START RECORDS FOR THE TASK

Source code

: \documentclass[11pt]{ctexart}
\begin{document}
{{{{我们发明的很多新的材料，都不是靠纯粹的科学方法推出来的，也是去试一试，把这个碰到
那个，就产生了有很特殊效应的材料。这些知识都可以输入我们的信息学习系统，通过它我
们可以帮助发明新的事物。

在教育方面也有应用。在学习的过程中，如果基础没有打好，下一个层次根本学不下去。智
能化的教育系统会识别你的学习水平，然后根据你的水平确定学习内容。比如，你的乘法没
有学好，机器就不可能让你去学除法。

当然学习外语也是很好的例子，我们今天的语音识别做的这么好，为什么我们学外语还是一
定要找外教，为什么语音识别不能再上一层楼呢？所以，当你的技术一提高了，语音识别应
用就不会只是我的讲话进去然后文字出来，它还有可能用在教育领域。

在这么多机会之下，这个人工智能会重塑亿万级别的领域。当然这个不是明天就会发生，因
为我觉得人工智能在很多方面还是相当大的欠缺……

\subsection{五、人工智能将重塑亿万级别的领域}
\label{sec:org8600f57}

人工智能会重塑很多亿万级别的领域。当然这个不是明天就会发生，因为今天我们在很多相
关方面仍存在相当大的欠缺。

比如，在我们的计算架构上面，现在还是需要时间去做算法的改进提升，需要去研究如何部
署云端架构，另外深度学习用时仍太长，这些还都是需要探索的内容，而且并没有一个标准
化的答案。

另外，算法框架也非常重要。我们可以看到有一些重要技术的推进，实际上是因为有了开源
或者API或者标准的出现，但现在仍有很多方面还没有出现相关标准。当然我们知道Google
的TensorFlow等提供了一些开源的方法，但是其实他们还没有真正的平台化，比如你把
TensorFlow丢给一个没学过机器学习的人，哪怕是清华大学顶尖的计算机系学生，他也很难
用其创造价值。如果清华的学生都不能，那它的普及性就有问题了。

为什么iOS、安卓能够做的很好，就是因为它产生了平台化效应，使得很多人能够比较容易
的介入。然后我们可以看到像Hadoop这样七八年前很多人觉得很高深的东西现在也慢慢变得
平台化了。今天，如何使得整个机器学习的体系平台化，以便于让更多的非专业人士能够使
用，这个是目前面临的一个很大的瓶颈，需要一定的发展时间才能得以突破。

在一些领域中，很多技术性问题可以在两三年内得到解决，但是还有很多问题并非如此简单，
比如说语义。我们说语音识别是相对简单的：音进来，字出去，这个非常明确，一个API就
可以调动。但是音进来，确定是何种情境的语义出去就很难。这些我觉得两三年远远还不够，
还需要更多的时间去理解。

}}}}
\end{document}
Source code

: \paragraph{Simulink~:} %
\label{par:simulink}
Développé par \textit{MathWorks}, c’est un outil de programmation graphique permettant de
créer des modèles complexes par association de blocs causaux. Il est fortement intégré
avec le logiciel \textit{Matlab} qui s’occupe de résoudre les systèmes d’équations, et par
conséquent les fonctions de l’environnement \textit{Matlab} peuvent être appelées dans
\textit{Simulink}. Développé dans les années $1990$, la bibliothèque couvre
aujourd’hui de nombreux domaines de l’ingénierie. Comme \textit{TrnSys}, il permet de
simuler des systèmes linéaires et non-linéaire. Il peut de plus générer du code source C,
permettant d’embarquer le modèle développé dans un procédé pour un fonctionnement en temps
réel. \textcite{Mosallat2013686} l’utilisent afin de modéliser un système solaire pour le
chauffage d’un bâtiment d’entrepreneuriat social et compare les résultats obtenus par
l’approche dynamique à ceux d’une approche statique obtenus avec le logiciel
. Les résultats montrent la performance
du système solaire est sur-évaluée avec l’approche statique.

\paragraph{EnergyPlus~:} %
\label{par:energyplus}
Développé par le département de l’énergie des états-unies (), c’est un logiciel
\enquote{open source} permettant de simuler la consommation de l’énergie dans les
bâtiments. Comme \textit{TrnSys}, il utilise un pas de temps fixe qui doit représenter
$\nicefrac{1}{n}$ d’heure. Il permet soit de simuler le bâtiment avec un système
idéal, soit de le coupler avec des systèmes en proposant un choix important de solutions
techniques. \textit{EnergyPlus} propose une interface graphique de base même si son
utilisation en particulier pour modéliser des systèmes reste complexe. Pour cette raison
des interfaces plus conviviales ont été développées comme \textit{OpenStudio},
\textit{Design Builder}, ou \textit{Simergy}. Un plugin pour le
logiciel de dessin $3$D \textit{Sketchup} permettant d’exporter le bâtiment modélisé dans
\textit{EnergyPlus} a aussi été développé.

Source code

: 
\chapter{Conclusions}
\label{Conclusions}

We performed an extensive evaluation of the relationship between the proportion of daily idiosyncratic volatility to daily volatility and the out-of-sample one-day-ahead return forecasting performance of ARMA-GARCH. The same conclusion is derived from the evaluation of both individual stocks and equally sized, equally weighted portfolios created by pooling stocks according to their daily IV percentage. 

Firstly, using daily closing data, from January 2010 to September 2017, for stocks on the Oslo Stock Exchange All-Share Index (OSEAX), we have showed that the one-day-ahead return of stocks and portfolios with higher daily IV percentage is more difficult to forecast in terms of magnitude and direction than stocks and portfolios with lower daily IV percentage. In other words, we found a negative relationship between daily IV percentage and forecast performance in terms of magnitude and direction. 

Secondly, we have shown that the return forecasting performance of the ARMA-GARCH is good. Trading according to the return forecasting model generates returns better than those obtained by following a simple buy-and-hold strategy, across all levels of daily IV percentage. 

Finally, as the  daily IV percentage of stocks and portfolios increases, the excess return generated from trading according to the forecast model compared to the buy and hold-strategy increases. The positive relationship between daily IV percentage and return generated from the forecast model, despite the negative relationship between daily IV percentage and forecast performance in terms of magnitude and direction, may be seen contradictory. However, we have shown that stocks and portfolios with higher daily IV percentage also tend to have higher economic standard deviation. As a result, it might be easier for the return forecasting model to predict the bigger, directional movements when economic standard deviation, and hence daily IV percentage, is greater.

END RECORDS FOR THE TASK

# YOUR INSTRUCTIONS:
From the entries above, collect every line with the string "graphique" in it.

# WRITTEN SOLUTION:
Développé par \textit{MathWorks}, c’est un outil de programmation graphique permettant de
techniques. \textit{EnergyPlus} propose une interface graphique de base même si son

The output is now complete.